- _Exercise instructions_
When you write out the listing, keep every character and omit the pictures.

- _Exercise input_
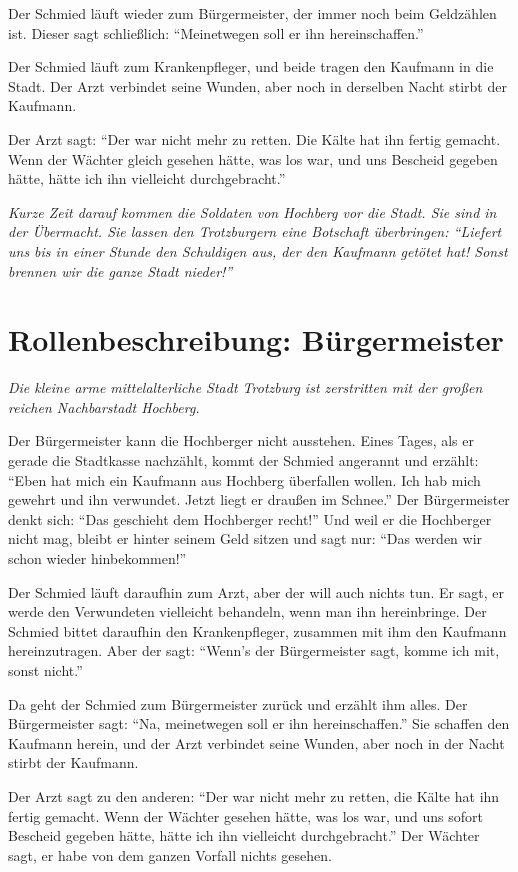 Der Schmied läuft wieder zum Bürgermeister, der immer noch beim Geldzählen ist. Dieser sagt schließlich: "`Meinetwegen soll er ihn hereinschaffen."'

Der Schmied läuft zum Krankenpfleger, und beide tragen den Kaufmann in die Stadt. Der Arzt verbindet seine Wunden, aber noch in derselben Nacht stirbt der Kaufmann.

Der Arzt sagt: "`Der war nicht mehr zu retten. Die Kälte hat ihn fertig gemacht. Wenn der Wächter gleich gesehen hätte, was los war, und uns Bescheid gegeben hätte, hätte ich ihn vielleicht durchgebracht."'

\emph{Kurze Zeit darauf kommen die Soldaten von Hochberg vor die Stadt. Sie sind in der Übermacht. Sie lassen den Trotzburgern eine Botschaft überbringen: "`Liefert uns bis in einer Stunde den Schuldigen aus, der den Kaufmann getötet hat! Sonst brennen wir die ganze Stadt nieder!"'}
\newpage

\section*{Rollenbeschreibung: Bürgermeister}

\emph{Die kleine arme mittelalterliche Stadt Trotzburg ist zerstritten mit der großen reichen Nachbarstadt Hochberg.}

Der Bürgermeister kann die Hochberger nicht ausstehen. Eines Tages, als er gerade die Stadtkasse nachzählt, kommt der Schmied angerannt und erzählt: "`Eben hat mich ein Kaufmann aus Hochberg überfallen wollen. Ich hab mich gewehrt und ihn verwundet. Jetzt liegt er draußen im Schnee."' Der Bürgermeister denkt sich: "`Das geschieht dem Hochberger recht!"' Und weil er die Hochberger nicht mag, bleibt er hinter seinem Geld sitzen und sagt nur: "`Das werden wir schon wieder hinbekommen!"'

Der Schmied läuft daraufhin zum Arzt, aber der will auch nichts tun. Er sagt, er werde den Verwundeten vielleicht behandeln, wenn man ihn hereinbringe. Der Schmied bittet daraufhin den Krankenpfleger, zusammen mit ihm den Kaufmann hereinzutragen. Aber der sagt: "`Wenn's der Bürgermeister sagt, komme ich mit, sonst nicht."'

Da geht der Schmied zum Bürgermeister zurück und erzählt ihm alles. Der Bürgermeister sagt: "`Na, meinetwegen soll er ihn hereinschaffen."' Sie schaffen den Kaufmann herein, und der Arzt verbindet seine Wunden, aber noch in der Nacht stirbt der Kaufmann.

Der Arzt sagt zu den anderen: "`Der war nicht mehr zu retten, die Kälte hat ihn fertig gemacht. Wenn der Wächter gesehen hätte, was los war, und uns sofort Bescheid gegeben hätte, hätte ich ihn vielleicht durchgebracht."' Der Wächter sagt, er habe von dem ganzen Vorfall nichts gesehen.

- _Result for this exercise_
 Der Schmied läuft wieder zum Bürgermeister, der immer noch beim Geldzählen ist. Dieser sagt schließlich: "`Meinetwegen soll er ihn hereinschaffen."'

Der Schmied läuft zum Krankenpfleger, und beide tragen den Kaufmann in die Stadt. Der Arzt verbindet seine Wunden, aber noch in derselben Nacht stirbt der Kaufmann.

Der Arzt sagt: "`Der war nicht mehr zu retten. Die Kälte hat ihn fertig gemacht. Wenn der Wächter gleich gesehen hätte, was los war, und uns Bescheid gegeben hätte, hätte ich ihn vielleicht durchgebracht."'

\emph{Kurze Zeit darauf kommen die Soldaten von Hochberg vor die Stadt. Sie sind in der Übermacht. Sie lassen den Trotzburgern eine Botschaft überbringen: "`Liefert uns bis in einer Stunde den Schuldigen aus, der den Kaufmann getötet hat! Sonst brennen wir die ganze Stadt nieder!"'}
\newpage

\section*{Rollenbeschreibung: Bürgermeister}

\emph{Die kleine arme mittelalterliche Stadt Trotzburg ist zerstritten mit der großen reichen Nachbarstadt Hochberg.}

Der Bürgermeister kann die Hochberger nicht ausstehen. Eines Tages, als er gerade die Stadtkasse nachzählt, kommt der Schmied angerannt und erzählt: "`Eben hat mich ein Kaufmann aus Hochberg überfallen wollen. Ich hab mich gewehrt und ihn verwundet. Jetzt liegt er draußen im Schnee."' Der Bürgermeister denkt sich: "`Das geschieht dem Hochberger recht!"' Und weil er die Hochberger nicht mag, bleibt er hinter seinem Geld sitzen und sagt nur: "`Das werden wir schon wieder hinbekommen!"'

Der Schmied läuft daraufhin zum Arzt, aber der will auch nichts tun. Er sagt, er werde den Verwundeten vielleicht behandeln, wenn man ihn hereinbringe. Der Schmied bittet daraufhin den Krankenpfleger, zusammen mit ihm den Kaufmann hereinzutragen. Aber der sagt: "`Wenn's der Bürgermeister sagt, komme ich mit, sonst nicht."'

Da geht der Schmied zum Bürgermeister zurück und erzählt ihm alles. Der Bürgermeister sagt: "`Na, meinetwegen soll er ihn hereinschaffen."' Sie schaffen den Kaufmann herein, und der Arzt verbindet seine Wunden, aber noch in der Nacht stirbt der Kaufmann.

Der Arzt sagt zu den anderen: "`Der war nicht mehr zu retten, die Kälte hat ihn fertig gemacht. Wenn der Wächter gesehen hätte, was los war, und uns sofort Bescheid gegeben hätte, hätte ich ihn vielleicht durchgebracht."' Der Wächter sagt, er habe von dem ganzen Vorfall nichts gesehen.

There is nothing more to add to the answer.